Bank of England votes against increase in QE

The Bank of England declined to increase its programme of quantitative easing yesterday, despite further forecasts of a rapidly weakening UK economy and warnings that the eurozone debt crisis could result in a new credit crunch in Britain.

The decision of the Bank's Monetary Policy Committee to keep its £275bn programme of asset purchases on hold coincided with a downbeat growth forecast for the UK economy in 2011 from the European Commission. The Commission now expects the British economy to grow by just 0.7 per cent over this year and also warned that the economy may contract in the coming months.

The report from the Brussels executive said that its previous assumption that weak growth last year was a "blip" now looks mistaken: "The slowdown which began at the end of 2010 now looks more like a prolonged soft patch than a simple weather-related blip." It added that: "Risks from the euro area sovereign debt markets and the banking sector heighten this uncertainty. As such, a contraction in GDP in at least one of the next few quarters cannot be ruled out."

There was mixed news yesterday from the UK property market. The Council of Mortgage Lenders (CML) said that although the number of repossessions increased by 100 over the third quarter of 2011, it now expects total repossessions this year to be lower than its initial forecast of 40,000. The CML attributed this to the fact that borrowers have been benefiting from low interest rates.

The MPC agreed to keep its main policy rate at 0.5 per cent yesterday. But mortgage brokers warned that interest rates charged to mortgage borrowers could soon rise as banks find their own funding costs increase due to the eurozone sovereign debt crisis and pass on these costs to customers.

A group of lenders, including Woolwich, Halifax and Santander, have already increased their mortgage interest rates following rises in the London Interbank Offered Rate (Libor) since the summer. And David Hollingworth, of the mortgage brokers London and County, said there could be more to come. He said: "It is a diluted version of what happened after the Lehman crisis. We could be seeing a significant reversal in rates. Over the summer, mortgage lenders were competing harder with each other. Now that is changing".

An increase in mortgage interest rates could result in an increase in the number of repossessions as borrowers would find it harder to meet their higher monthly repayments. Since August three-month sterling Libor has risen from 0.3 per cent to 1 per cent, as banks have grown increasingly wary of lending to each other, even for very short periods. The Bank of England's main policy rate has been at 0.5 per cent since March 2009. And last month the MPC voted unanimously to purchase £75bn more in assets in order to boost the British economy.

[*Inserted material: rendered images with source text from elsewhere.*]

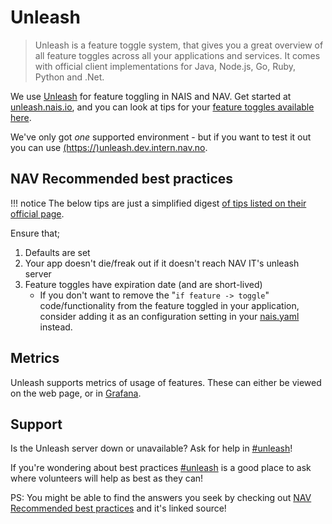 # Unleash

> Unleash is a feature toggle system, that gives you a great overview of all feature toggles across all your applications and services. It comes with official client implementations for Java, Node.js, Go, Ruby, Python and .Net.

We use [Unleash](https://docs.getunleash.io/) for feature toggling in NAIS and NAV.
Get started at [unleash.nais.io](https://unleash.nais.io/), and you can look at tips for your [feature toggles available here](https://www.unleash-hosted.com/articles/what-are-the-feature-toggle-best-practices).

We've only got _one_  supported environment - but if you want to test it out you can use [(https://)unleash.dev.intern.nav.no](https://unleash.dev.intern.nav.no/).

## NAV Recommended best practices

!!! notice
    The below tips are just a simplified digest [of tips listed on their official page](https://www.unleash-hosted.com/articles/what-are-the-feature-toggle-best-practices).

Ensure that;

1. Defaults are set
2. Your app doesn't die/freak out if it doesn't reach NAV IT's unleash server
3. Feature toggles have expiration date (and are short-lived)
    - If you don't want to remove the "`if feature -> toggle`" code/functionality from the feature toggled in your application, consider adding it as an configuration setting in your [nais.yaml](../../nais-application/application#envfromconfigmap) instead.

## Metrics
Unleash supports metrics of usage of features.
These can either be viewed on the web page, or in [Grafana](https://grafana.adeo.no/d/vnCneDVWk/unleash?orgId=1).

## Support
Is the Unleash server down or unavailable? Ask for help in [#unleash](https://nav-it.slack.com/archives/C9BPTSULS)!

If you're wondering about best practices [#unleash](https://nav-it.slack.com/archives/C9BPTSULS) is a good place to ask where volunteers will help as best as they can!

PS: You might be able to find the answers you seek by checking out [NAV Recommended best practices](#nav-recommended-best-practices) and it's linked source!
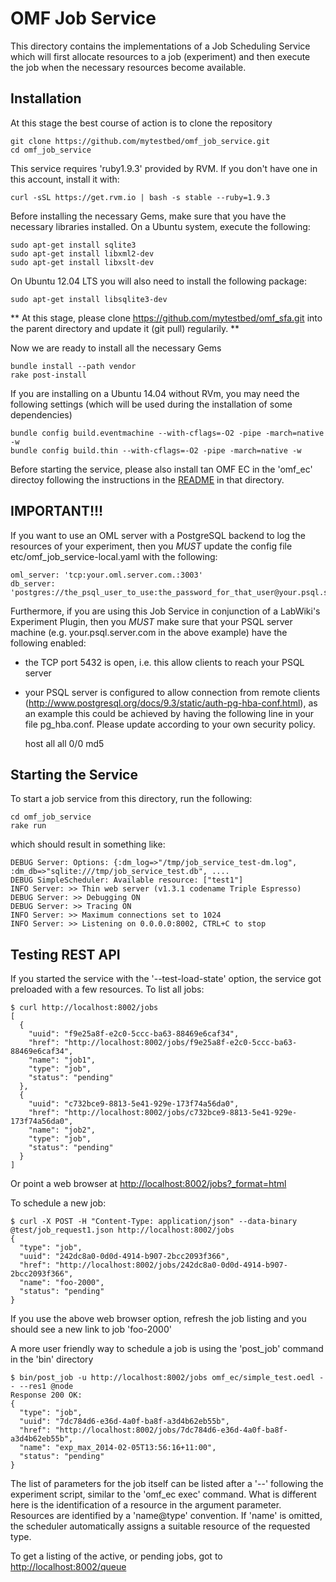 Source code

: 
OMF Job Service
===============

This directory contains the implementations of a Job Scheduling Service
which will first allocate resources to a job (experiment) and then
execute the job when the necessary resources become available.

Installation
------------

At this stage the best course of action is to clone the repository

    git clone https://github.com/mytestbed/omf_job_service.git
    cd omf_job_service

This service requires 'ruby1.9.3' provided by RVM. If you don't have one in this account, install it with:

    curl -sSL https://get.rvm.io | bash -s stable --ruby=1.9.3

Before installing the necessary Gems, make sure that you have the necessary libraries installed. On a Ubuntu
system, execute the following:

    sudo apt-get install sqlite3
    sudo apt-get install libxml2-dev
    sudo apt-get install libxslt-dev

On Ubuntu 12.04 LTS you will also need to install the following package:

    sudo apt-get install libsqlite3-dev

** At this stage, please clone https://github.com/mytestbed/omf_sfa.git into the parent directory and update it (git pull) regularily. **

Now we are ready to install all the necessary Gems

    bundle install --path vendor
    rake post-install

If you are installing on a Ubuntu 14.04 without RVm, you may need the following settings (which will be used during the installation of some dependencies)

    bundle config build.eventmachine --with-cflags=-O2 -pipe -march=native -w
    bundle config build.thin --with-cflags=-O2 -pipe -march=native -w

Before starting the service, please also install tan OMF EC in the 'omf_ec' directoy
following the instructions in the [README](omf_ec/README.md) in that directory.

IMPORTANT!!!
------------

If you want to use an OML server with a PostgreSQL backend to log the resources of your experiment,
then you *MUST* update the config file etc/omf_job_service-local.yaml with the following:

    oml_server: 'tcp:your.oml.server.com.:3003'
    db_server: 'postgres://the_psql_user_to_use:the_password_for_that_user@your.psql.server.com' 

Furthermore, if you are using this Job Service in conjunction of a LabWiki's Experiment Plugin, then
you *MUST* make sure that your PSQL server machine (e.g. your.psql.server.com in the above example)
have the following enabled:

* the TCP port 5432 is open, i.e. this allow clients to reach your PSQL server
* your PSQL server is configured to allow connection from remote clients (http://www.postgresql.org/docs/9.3/static/auth-pg-hba-conf.html), as an example this could be achieved by having the following line in your file pg_hba.conf. Please update according to your own security policy.
   
    host   all   all   0/0   md5


Starting the Service
--------------------

To start a job service from this directory, run the following:

    cd omf_job_service
    rake run

which should result in something like:

    DEBUG Server: Options: {:dm_log=>"/tmp/job_service_test-dm.log", :dm_db=>"sqlite:///tmp/job_service_test.db", ....
    DEBUG SimpleScheduler: Available resource: ["test1"]
    INFO Server: >> Thin web server (v1.3.1 codename Triple Espresso)
    DEBUG Server: >> Debugging ON
    DEBUG Server: >> Tracing ON
    INFO Server: >> Maximum connections set to 1024
    INFO Server: >> Listening on 0.0.0.0:8002, CTRL+C to stop


Testing REST API
----------------

If you started the service with the '--test-load-state' option, the service got preloaded with a few
resources. To list all jobs:

    $ curl http://localhost:8002/jobs
    [
      {
        "uuid": "f9e25a8f-e2c0-5ccc-ba63-88469e6caf34",
        "href": "http://localhost:8002/jobs/f9e25a8f-e2c0-5ccc-ba63-88469e6caf34",
        "name": "job1",
        "type": "job",
        "status": "pending"
      },
      {
        "uuid": "c732bce9-8813-5e41-929e-173f74a56da0",
        "href": "http://localhost:8002/jobs/c732bce9-8813-5e41-929e-173f74a56da0",
        "name": "job2",
        "type": "job",
        "status": "pending"
      }
    ]

Or point a web browser at [http://localhost:8002/jobs?_format=html](http://localhost:8002/jobs?_format=html)

To schedule a new job:

    $ curl -X POST -H "Content-Type: application/json" --data-binary @test/job_request1.json http://localhost:8002/jobs
    {
      "type": "job",
      "uuid": "242dc8a0-0d0d-4914-b907-2bcc2093f366",
      "href": "http://localhost:8002/jobs/242dc8a0-0d0d-4914-b907-2bcc2093f366",
      "name": "foo-2000",
      "status": "pending"
    }

If you use the above web browser option, refresh the job listing and you should see a new link to job 'foo-2000'

A more user friendly way to schedule a job is using the 'post_job' command in the 'bin' directory

    $ bin/post_job -u http://localhost:8002/jobs omf_ec/simple_test.oedl -- --res1 @node
    Response 200 OK:
    {
      "type": "job",
      "uuid": "7dc784d6-e36d-4a0f-ba8f-a3d4b62eb55b",
      "href": "http://localhost:8002/jobs/7dc784d6-e36d-4a0f-ba8f-a3d4b62eb55b",
      "name": "exp_max_2014-02-05T13:56:16+11:00",
      "status": "pending"
    }

The list of parameters for the job itself can be listed after a '--' following the experiment script, similar to the 'omf_ec exec'
command. What is different here is the identification of a resource in the argument parameter. Resources are identified by a
'name@type' convention. If 'name' is omitted, the scheduler automatically assigns a suitable resource of the requested type.

To get a listing of the active, or pending jobs, got to [http://localhost:8002/queue](http://localhost:8002/queue?_format=html)


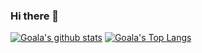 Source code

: ### Hi there 💪


[![Goala's github stats](https://github-readme-stats.vercel.app/api?username=Goala&show_icons=true&theme=highcontrast&count_private=true&custom_title=Github%20Action)](https://github.com/anuraghazra/github-readme-stats)
[![Goala's Top Langs](https://github-readme-stats.vercel.app/api/top-langs/?username=Goala&theme=highcontrast)](https://github.com/anuraghazra/github-readme-stats)
<!--
**Goala/Goala** is a ✨ _special_ ✨ repository because its `README.md` (this file) appears on your GitHub profile.

Here are some ideas to get you started:

- 🔭 I’m currently working on ...
- 🌱 I’m currently learning ...
- 👯 I’m looking to collaborate on ...
- 🤔 I’m looking for help with ...
- 💬 Ask me about ...
- 📫 How to reach me: ...
- 😄 Pronouns: ...
- ⚡ Fun fact: ...
-->
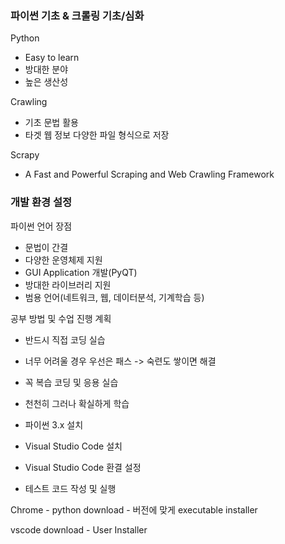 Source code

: ### 파이썬 기초 & 크롤링 기초/심화

Python

* Easy to learn
* 방대한 분야
* 높은 생산성

Crawling

* 기초 문법 활용
* 타겟 웹 정보 다양한 파일 형식으로 저장

Scrapy

* A Fast and Powerful Scraping and Web Crawling Framework



### 개발 환경 설정

파이썬 언어 장점

* 문법이 간결
* 다양한 운영체제 지원
* GUI Application 개발(PyQT)
* 방대한 라이브러리 지원
* 범용 언어(네트워크, 웹, 데이터분석, 기계학습 등)

공부 방법 및 수업 진행 계획

* 반드시 직접 코딩 실습
* 너무 어려울 경우 우선은 패스 -> 숙련도 쌓이면 해결
* 꼭 복습 코딩 및 응용 실습
* 천천히 그러나 확실하게 학습



* 파이썬 3.x 설치
* Visual Studio Code 설치
* Visual Studio Code 환결 설정
* 테스트 코드 작성 및 실행



Chrome - python download - 버전에 맞게 executable installer

vscode download - User Installer



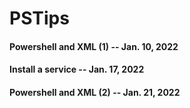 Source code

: # PSTips

#### Powershell and XML (1) -- Jan. 10, 2022
#### Install a service -- Jan. 17, 2022
#### Powershell and XML (2) -- Jan. 21, 2022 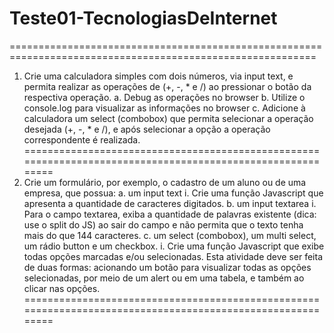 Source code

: # Teste01-TecnologiasDeInternet
===========================================================================================================
1. Crie uma calculadora simples com dois números, via input text, e permita realizar as operações de
(+, -, * e /) ao pressionar o botão da respectiva operação.
a. Debug as operações no browser
b. Utilize o console.log para visualizar as informações no browser
c. Adicione à calculadora um select (combobox) que permita selecionar a operação desejada (+,
-, * e /), e após selecionar a opção a operação correspondente é realizada.
===========================================================================================================
2. Crie um formulário, por exemplo, o cadastro de um aluno ou de uma empresa, que possua:
a. um input text
i. Crie uma função Javascript que apresenta a quantidade de caracteres digitados.
b. um input textarea
i. Para o campo textarea, exiba a quantidade de palavras existente (dica: use o split do JS) ao
sair do campo e não permita que o texto tenha mais do que 144 caracteres.
c. um select (combobox), um multi select, um rádio button e um checkbox.
i. Crie uma função Javascript que exibe todas opções marcadas e/ou selecionadas. Esta
atividade deve ser feita de duas formas: acionando um botão para visualizar todas as
opções selecionadas, por meio de um alert ou em uma tabela, e também ao clicar nas
opções.
===========================================================================================================
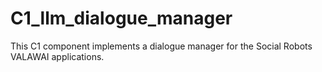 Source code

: # C1_llm_dialogue_manager
This C1 component implements a dialogue manager for the Social Robots VALAWAI applications.
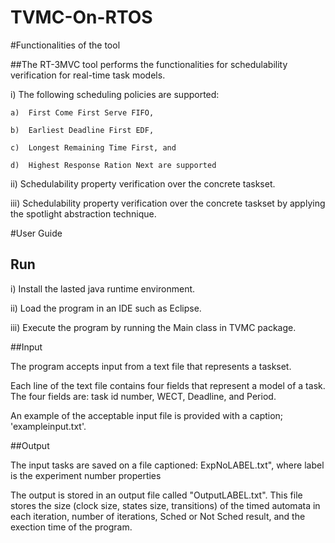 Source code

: # TVMC-On-RTOS
#Functionalities of the tool

##The RT-3MVC tool performs the functionalities for schedulability verification for real-time task models. 

i)	The following scheduling policies are supported: 

	a)	First Come First Serve FIFO, 
	
	b)	Earliest Deadline First EDF, 
	
	c)	Longest Remaining Time First, and 
	
	d)	Highest Response Ration Next are supported

ii)	Schedulability property verification over the concrete taskset.

iii)	Schedulability property verification over the concrete taskset by applying the spotlight abstraction technique.



#User Guide

## Run

i)	Install the lasted java runtime environment.

ii)	Load the program in an IDE such as Eclipse.

iii)	Execute the program by running the Main class in TVMC package.

##Input

The program accepts input from a text file that represents a taskset.

Each line of the text file contains four fields that represent a model of a task. The four fields are: task id number, WECT, Deadline, and Period. 

An example of the acceptable input file is provided with a caption; 'exampleinput.txt'.

##Output

The input tasks are saved on a file captioned: ExpNoLABEL.txt", where label is the experiment number properties

The output is stored in an output file called "OutputLABEL.txt". 
This file stores the size (clock size, states size, transitions) of the timed automata in each iteration, number of iterations, Sched or Not Sched result, and the exection time of the program. 
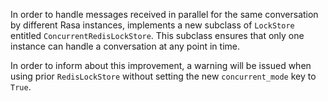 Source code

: In order to handle messages received in parallel for the same conversation by different Rasa instances, implements a new subclass of `LockStore` entitled `ConcurrentRedisLockStore`.
This subclass ensures that only one instance can handle a conversation at any point in time.

In order to inform about this improvement, a warning will be issued when using prior `RedisLockStore` without setting the new `concurrent_mode` key to `True`.
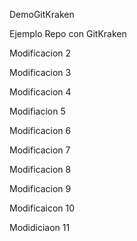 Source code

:DemoGitKraken


Ejemplo Repo con GitKraken

Modificacion 2

Modificacion 3

Modificacion 4

Modifiacion 5

Modificacion 6

Modificacion 7

Modificacion 8

Modificacion 9

Modificaicon 10

Modidiciaon 11
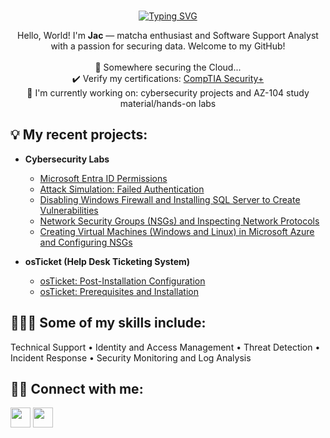 <br>
<p align="center">
    <a href="https://git.io/typing-svg"><img src="https://readme-typing-svg.demolab.com?font=Fira+Code&pause=1000&color=D279C9&center=true&vCenter=true&width=500&height=30&lines=What+your+mind+can+think...;You+can+do." alt="Typing SVG" /></a>
</br>
</p>
<p align="center" "style="color: #FFDEAD">
Hello, World! I'm <b>Jac</b> — matcha enthusiast and Software Support Analyst with a passion for securing data. Welcome to my GitHub! 
</br>
</br>
 📍 Somewhere securing the Cloud...</br> ✔️ Verify my certifications: <a href="https://www.credly.com/users/jacqualyn-paysinger" target="_blank">CompTIA Security+</a></br> 📌 I'm currently working on: cybersecurity projects and AZ-104 study material/hands-on labs<br>
 </p>
<h2>💡 My recent projects:</h2>

- <b>Cybersecurity Labs</b>
  - [Microsoft Entra ID Permissions](https://github.com/jacpaysinger/microsoft-entra-id-permissions)
  - [Attack Simulation: Failed Authentication](https://github.com/jacpaysinger/attack-simulation/blob/main/README.md)
  - [Disabling Windows Firewall and Installing SQL Server to Create Vulnerabilities](https://github.com/jacpaysinger/disable-wf-install-SQL-enable)
  - [Network Security Groups (NSGs) and Inspecting Network Protocols](https://github.com/jacpaysinger/azure-network-protocols)
  - [Creating Virtual Machines (Windows and Linux) in Microsoft Azure and Configuring NSGs](https://github.com/jacpaysinger/azure-creatingVMs)

- <b>osTicket (Help Desk Ticketing System)</b>
  - [osTicket: Post-Installation Configuration](https://github.com/jacpaysinger/post-install-config)
  - [osTicket: Prerequisites and Installation](https://github.com/jacpaysinger/osticket_prereq-install)
  
  
<h2>👩🏽‍💻 Some of my skills include:</h2>
  Technical Support • Identity and Access Management • Threat Detection • Incident Response • Security Monitoring and Log Analysis  </br>
  <p align="center"> 
  </p>

<h2>🤳🏽 Connect with me:</h2>

<p align="left"> <a href="https://discord.com/users/jacpaysinger" target="_blank" rel="noreferrer"><img src="https://raw.githubusercontent.com/danielcranney/readme-generator/main/public/icons/socials/discord.svg" width="32" height="32" /></a> <a href="https://www.linkedin.com/in/jacpaysinger" target="_blank" rel="noreferrer"><img src="https://raw.githubusercontent.com/danielcranney/readme-generator/main/public/icons/socials/linkedin.svg" width="32" height="32" /></a></p>

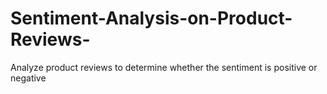 # Sentiment-Analysis-on-Product-Reviews-
 Analyze product reviews to determine whether the sentiment is positive or negative
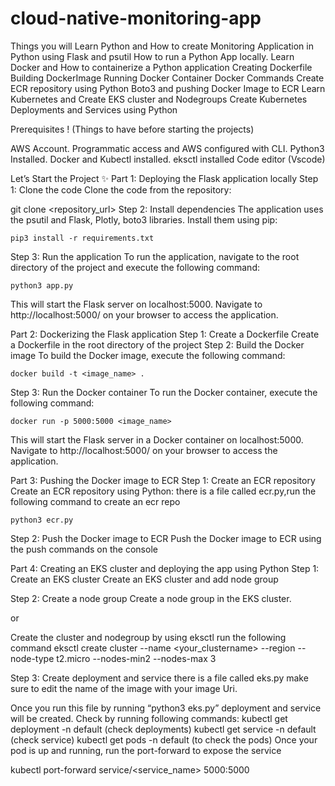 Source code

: # cloud-native-monitoring-app
Things you will Learn 
Python and How to create Monitoring Application in Python using Flask and psutil
How to run a Python App locally.
Learn Docker and How to containerize a Python application
Creating Dockerfile
Building DockerImage
Running Docker Container
Docker Commands
Create ECR repository using Python Boto3 and pushing Docker Image to ECR
Learn Kubernetes and Create EKS cluster and Nodegroups
Create Kubernetes Deployments and Services using Python

Prerequisites !
(Things to have before starting the projects)

 AWS Account.
 Programmatic access and AWS configured with CLI.
 Python3 Installed.
 Docker and Kubectl installed.
 eksctl installed
 Code editor (Vscode)


 Let’s Start the Project ✨
Part 1: Deploying the Flask application locally
Step 1: Clone the code
Clone the code from the repository:

git clone <repository_url>
Step 2: Install dependencies
The application uses the psutil and Flask, Plotly, boto3 libraries. Install them using pip:

    pip3 install -r requirements.txt
Step 3: Run the application
To run the application, navigate to the root directory of the project and execute the following command:

    python3 app.py
This will start the Flask server on localhost:5000. Navigate to http://localhost:5000/ on your browser to access the application.

Part 2: Dockerizing the Flask application
Step 1: Create a Dockerfile
Create a Dockerfile in the root directory of the project
Step 2: Build the Docker image
To build the Docker image, execute the following command:

    docker build -t <image_name> .
Step 3: Run the Docker container
To run the Docker container, execute the following command:

    docker run -p 5000:5000 <image_name>
This will start the Flask server in a Docker container on localhost:5000. Navigate to http://localhost:5000/ on your browser to access the application.

Part 3: Pushing the Docker image to ECR
Step 1: Create an ECR repository
Create an ECR repository using Python:
there is a file called ecr.py,run the following command to create an ecr repo

    python3 ecr.py

Step 2: Push the Docker image to ECR
Push the Docker image to ECR using the push commands on the console

Part 4: Creating an EKS cluster and deploying the app using Python
Step 1: Create an EKS cluster
Create an EKS cluster and add node group

Step 2: Create a node group
Create a node group in the EKS cluster.
  
  or

  Create the cluster and nodegroup by using eksctl
  run the following command 
           eksctl create cluster --name <your_clustername> --region <region> --node-type t2.micro --nodes-min2 --nodes-max 3
  
Step 3: Create deployment and service
there is a file called eks.py
make sure to edit the name of the image with your image Uri.

Once you run this file by running “python3 eks.py” deployment and service will be created.
Check by running following commands:
kubectl get deployment -n default (check deployments)
kubectl get service -n default (check service)
kubectl get pods -n default (to check the pods)
Once your pod is up and running, run the port-forward to expose the service

kubectl port-forward service/<service_name> 5000:5000
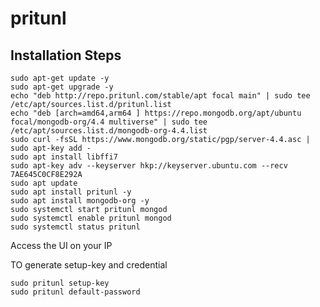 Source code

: # pritunl
## Installation Steps

    sudo apt-get update -y
    sudo apt-get upgrade -y
    echo "deb http://repo.pritunl.com/stable/apt focal main" | sudo tee /etc/apt/sources.list.d/pritunl.list
    echo "deb [arch=amd64,arm64 ] https://repo.mongodb.org/apt/ubuntu focal/mongodb-org/4.4 multiverse" | sudo tee /etc/apt/sources.list.d/mongodb-org-4.4.list
    sudo curl -fsSL https://www.mongodb.org/static/pgp/server-4.4.asc | sudo apt-key add -
    sudo apt install libffi7
    sudo apt-key adv --keyserver hkp://keyserver.ubuntu.com --recv 7AE645C0CF8E292A
    sudo apt update
    sudo apt install pritunl -y
    sudo apt install mongodb-org -y
    sudo systemctl start pritunl mongod
    sudo systemctl enable pritunl mongod
    sudo systemctl status pritunl

Access the UI on your IP 

TO generate setup-key and credential

    sudo pritunl setup-key
    sudo pritunl default-password
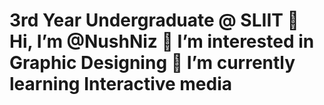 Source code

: # 3rd Year Undergraduate @ SLIIT 👋 Hi, I’m @NushNiz 👀 I’m interested in Graphic Designing 🌱 I’m currently learning Interactive media
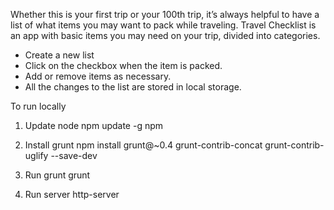 Whether this is your first trip or your 100th trip, it’s always helpful to have a list of what items you may want to pack while traveling.
Travel Checklist is an app with basic items you may need on your trip, divided into categories.

- Create a new list
- Click on the checkbox when the item is packed.
- Add or remove items as necessary.
- All the changes to the list are stored in local storage.


To run locally

1. Update node
npm update -g npm

2. Install grunt
npm install grunt@~0.4 grunt-contrib-concat grunt-contrib-uglify --save-dev

3. Run grunt
grunt

4. Run server 
http-server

Some analysts are calling for the Bank to search for more ways, beyond asset purchases, to loosen monetary policy. Nida Ali, economic adviser to the Ernst & Young Item Club, said: "There is no reason why 0.5 per cent should represent the lower bound for the official bank rate. The floor for the equivalent Fed funds rate in the US is 0-0.25 per cent."

Other analysts said yesterday that the MPC is likely to announce further asset purchases next year. Howard Archer of IHS Global Insight said: "We expect the Bank of England to enact at least a further £50bn of quantitative easing in the first quarter of 2012 and a similar dosage is likely to occur in the second quarter taking the total up to £375bn."